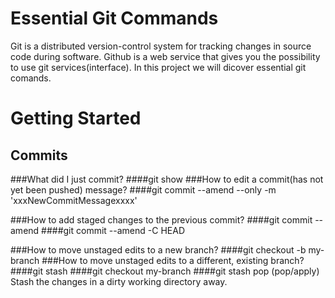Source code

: # Essential Git Commands
Git is a distributed version-control system for tracking changes in source code during software.
Github is a web service that gives you the possibility to use git services(interface).
In this project we will dicover essential git comands.

# Getting Started
## Commits 
###What did I just commit?
    ####git show
###How to edit a commit(has not yet been pushed) message?
    ####git commit --amend --only -m 'xxxNewCommitMessagexxxx'

###How to add staged changes to the previous commit?
    ####git commit --amend
    ####git commit --amend -C HEAD

###How to move unstaged edits to a new branch?
    ####git checkout -b my-branch
###How to move unstaged edits to a different, existing branch?
    ####git stash
    ####git checkout my-branch
    ####git stash pop (pop/apply) 
Stash the changes in a dirty working directory away.



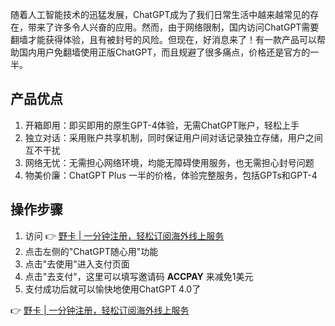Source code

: 随着人工智能技术的迅猛发展，ChatGPT成为了我们日常生活中越来越常见的存在，带来了许多令人兴奋的应用。然而，由于网络限制，国内访问ChatGPT需要翻墙才能获得体验，且有被封号的风险。但现在，好消息来了！有一款产品可以帮助国内用户免翻墙使用正版ChatGPT，而且规避了很多痛点，价格还是官方的一半。

## 产品优点

1. 开箱即用：即买即用的原生GPT-4体验，无需ChatGPT账户，轻松上手
2. 独立对话：采用账户共享机制，同时保证用户间对话记录独立存储，用户之间互不干扰
3. 网络无忧：无需担心网络环境，均能无障碍使用服务，也无需担心封号问题
4. 物美价廉：ChatGPT Plus 一半的价格，体验完整服务，包括GPTs和GPT-4

## 操作步骤

1. 访问 👉 [野卡 | 一分钟注册，轻松订阅海外线上服务](https://bit.ly/bewildcard)
2. 点击左侧的"ChatGPT随心用"功能
3. 点击"去使用"进入支付页面
4. 点击"去支付"，这里可以填写邀请码 **ACCPAY** 来减免1美元
5. 支付成功后就可以愉快地使用ChatGPT 4.0了

👉 [野卡 | 一分钟注册，轻松订阅海外线上服务](https://bit.ly/bewildcard)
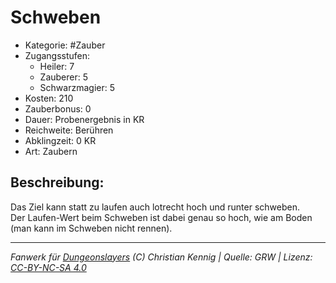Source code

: # Schweben  
- Kategorie: #Zauber  
- Zugangsstufen:  
  - Heiler: 7  
  - Zauberer: 5  
  - Schwarzmagier: 5  
- Kosten: 210  
- Zauberbonus: 0  
- Dauer: Probenergebnis in KR  
- Reichweite: Berühren  
- Abklingzeit: 0 KR  
- Art: Zaubern     

## Beschreibung:
Das Ziel kann statt zu laufen auch lotrecht hoch und runter schweben.<br>Der Laufen-Wert beim Schweben ist dabei genau so hoch, wie am Boden (man kann im Schweben nicht rennen).


___
*Fanwerk für [Dungeonslayers](https://www.dungeonslayers.net/) (C) Christian Kennig | Quelle: GRW | Lizenz: [CC-BY-NC-SA 4.0](https://creativecommons.org/licenses/by-nc-sa/4.0/deed.de)*
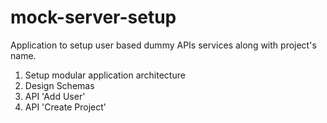 # mock-server-setup
Application to setup user based dummy APIs services along with project's name.

1. Setup modular application architecture
2. Design Schemas
3. API 'Add User'
4. API 'Create Project'
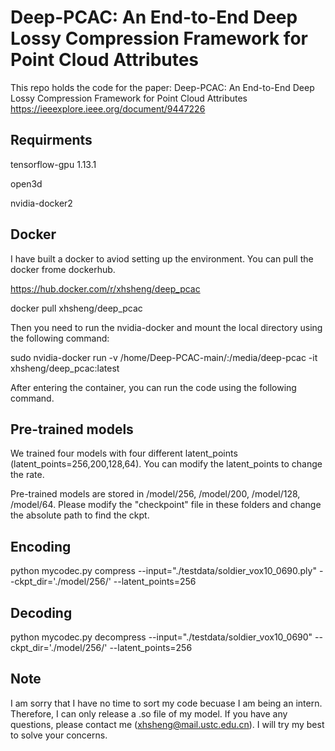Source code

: # Deep-PCAC: An End-to-End Deep Lossy Compression Framework for Point Cloud Attributes
This repo holds the code for the paper:
Deep-PCAC: An End-to-End Deep Lossy Compression Framework for Point Cloud Attributes https://ieeexplore.ieee.org/document/9447226

## Requirments
tensorflow-gpu 1.13.1

open3d

nvidia-docker2

## Docker

I have built a docker to aviod setting up the environment.
You can pull the docker frome dockerhub.

https://hub.docker.com/r/xhsheng/deep_pcac

docker pull xhsheng/deep_pcac

Then you need to run the nvidia-docker and mount the local directory using the following command:

sudo nvidia-docker run -v /home/Deep-PCAC-main/:/media/deep-pcac -it xhsheng/deep_pcac:latest

After entering the container, you can run the code using the following command.

## Pre-trained models
We trained four models with four different latent_points (latent_points=256,200,128,64). You can modify the latent_points to change the rate.

Pre-trained models are stored in /model/256, /model/200, /model/128, /model/64. Please modify the "checkpoint" file in these folders and change the absolute path to find the ckpt.

## Encoding
python mycodec.py compress --input="./testdata/soldier_vox10_0690.ply" --ckpt_dir='./model/256/' --latent_points=256
## Decoding
python mycodec.py decompress --input="./testdata/soldier_vox10_0690" --ckpt_dir='./model/256/' --latent_points=256

## Note
I am sorry that I have no time to sort my code becuase I am being an intern. Therefore, I can only release a .so file of my model. If you have any questions, please contact me (xhsheng@mail.ustc.edu.cn). I will try my best to solve your concerns.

Work order
Could you print the data exactly as it appears and keep the pictures out?

Exercise output
Source code

: # Essential Git Commands
Git is a distributed version-control system for tracking changes in source code during software.
Github is a web service that gives you the possibility to use git services(interface).
In this project we will dicover essential git comands.

# Getting Started
## Commits 
###What did I just commit?
    ####git show
###How to edit a commit(has not yet been pushed) message?
    ####git commit --amend --only -m 'xxxNewCommitMessagexxxx'

###How to add staged changes to the previous commit?
    ####git commit --amend
    ####git commit --amend -C HEAD

###How to move unstaged edits to a new branch?
    ####git checkout -b my-branch
###How to move unstaged edits to a different, existing branch?
    ####git stash
    ####git checkout my-branch
    ####git stash pop (pop/apply) 
Stash the changes in a dirty working directory away.



Source code

: 随着人工智能技术的迅猛发展，ChatGPT成为了我们日常生活中越来越常见的存在，带来了许多令人兴奋的应用。然而，由于网络限制，国内访问ChatGPT需要翻墙才能获得体验，且有被封号的风险。但现在，好消息来了！有一款产品可以帮助国内用户免翻墙使用正版ChatGPT，而且规避了很多痛点，价格还是官方的一半。

## 产品优点

1. 开箱即用：即买即用的原生GPT-4体验，无需ChatGPT账户，轻松上手
2. 独立对话：采用账户共享机制，同时保证用户间对话记录独立存储，用户之间互不干扰
3. 网络无忧：无需担心网络环境，均能无障碍使用服务，也无需担心封号问题
4. 物美价廉：ChatGPT Plus 一半的价格，体验完整服务，包括GPTs和GPT-4

## 操作步骤

1. 访问 👉 [野卡 | 一分钟注册，轻松订阅海外线上服务](https://bit.ly/bewildcard)
2. 点击左侧的"ChatGPT随心用"功能
3. 点击"去使用"进入支付页面
4. 点击"去支付"，这里可以填写邀请码 **ACCPAY** 来减免1美元
5. 支付成功后就可以愉快地使用ChatGPT 4.0了

👉 [野卡 | 一分钟注册，轻松订阅海外线上服务](https://bit.ly/bewildcard)
Source code

: # Schweben  
- Kategorie: #Zauber  
- Zugangsstufen:  
  - Heiler: 7  
  - Zauberer: 5  
  - Schwarzmagier: 5  
- Kosten: 210  
- Zauberbonus: 0  
- Dauer: Probenergebnis in KR  
- Reichweite: Berühren  
- Abklingzeit: 0 KR  
- Art: Zaubern     

## Beschreibung:
Das Ziel kann statt zu laufen auch lotrecht hoch und runter schweben.<br>Der Laufen-Wert beim Schweben ist dabei genau so hoch, wie am Boden (man kann im Schweben nicht rennen).


___
*Fanwerk für [Dungeonslayers](https://www.dungeonslayers.net/) (C) Christian Kennig | Quelle: GRW | Lizenz: [CC-BY-NC-SA 4.0](https://creativecommons.org/licenses/by-nc-sa/4.0/deed.de)*
 # mock-server-setup
Application to setup user based dummy APIs services along with project's name.

1. Setup modular application architecture
2. Design Schemas
3. API 'Add User'
4. API 'Create Project'
Source code

: # Deep-PCAC: An End-to-End Deep Lossy Compression Framework for Point Cloud Attributes
This repo holds the code for the paper:
Deep-PCAC: An End-to-End Deep Lossy Compression Framework for Point Cloud Attributes https://ieeexplore.ieee.org/document/9447226

## Requirments
tensorflow-gpu 1.13.1

open3d

nvidia-docker2

## Docker

I have built a docker to aviod setting up the environment.
You can pull the docker frome dockerhub.

https://hub.docker.com/r/xhsheng/deep_pcac

docker pull xhsheng/deep_pcac

Then you need to run the nvidia-docker and mount the local directory using the following command:

sudo nvidia-docker run -v /home/Deep-PCAC-main/:/media/deep-pcac -it xhsheng/deep_pcac:latest

After entering the container, you can run the code using the following command.

## Pre-trained models
We trained four models with four different latent_points (latent_points=256,200,128,64). You can modify the latent_points to change the rate.

Pre-trained models are stored in /model/256, /model/200, /model/128, /model/64. Please modify the "checkpoint" file in these folders and change the absolute path to find the ckpt.

## Encoding
python mycodec.py compress --input="./testdata/soldier_vox10_0690.ply" --ckpt_dir='./model/256/' --latent_points=256
## Decoding
python mycodec.py decompress --input="./testdata/soldier_vox10_0690" --ckpt_dir='./model/256/' --latent_points=256

## Note
I am sorry that I have no time to sort my code becuase I am being an intern. Therefore, I can only release a .so file of my model. If you have any questions, please contact me (xhsheng@mail.ustc.edu.cn). I will try my best to solve your concerns.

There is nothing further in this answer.